Where "describir" appears in a line of the entries below, that line should be copied.

Data entries
# # #

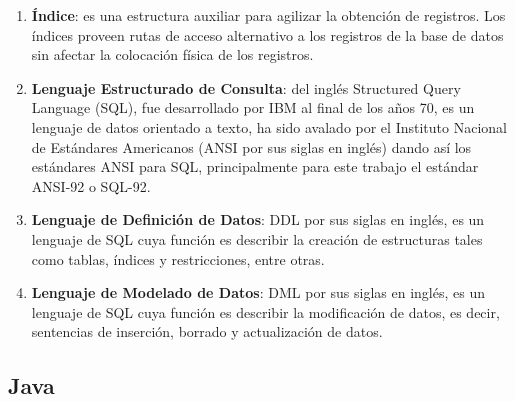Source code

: \begin{enumerate}
\begin{enumerate}
	\end{enumerate}
	\item \textbf{Índice}: es una estructura auxiliar para agilizar la obtención de registros. Los índices proveen rutas de acceso alternativo a los registros de la base de datos sin afectar la colocación física de los registros\cite{FundamentalsOfDBSystems}.
	\item \textbf{Lenguaje Estructurado de Consulta}\label{sec-sql}: del inglés Structured Query Language (SQL), fue desarrollado por IBM\textsuperscript{\textcopyright} al final de los años 70, es un lenguaje de datos orientado a texto, ha sido avalado por el Instituto Nacional de Estándares Americanos (ANSI por sus siglas en inglés) dando así los estándares ANSI para SQL, principalmente para este trabajo el estándar ANSI-92 o SQL-92.
	\item \textbf{Lenguaje de Definición de Datos}: DDL por sus siglas en inglés, es un lenguaje de SQL cuya función es describir la creación de estructuras tales como tablas, índices y restricciones, entre otras\cite{DataBaseConcepts}.
	\item \textbf{Lenguaje de Modelado de Datos}: DML por sus siglas en inglés, es un lenguaje de SQL cuya función es describir la modificación de datos, es decir, sentencias de inserción, borrado y actualización de datos\cite{DataBaseConcepts}.  
\end{enumerate}

\subsection{Java}\label{sec-java}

# # #

### Solution for this task
	\item \textbf{Lenguaje de Definición de Datos}: DDL por sus siglas en inglés, es un lenguaje de SQL cuya función es describir la creación de estructuras tales como tablas, índices y restricciones, entre otras\cite{DataBaseConcepts}.
	\item \textbf{Lenguaje de Modelado de Datos}: DML por sus siglas en inglés, es un lenguaje de SQL cuya función es describir la modificación de datos, es decir, sentencias de inserción, borrado y actualización de datos\cite{DataBaseConcepts}.  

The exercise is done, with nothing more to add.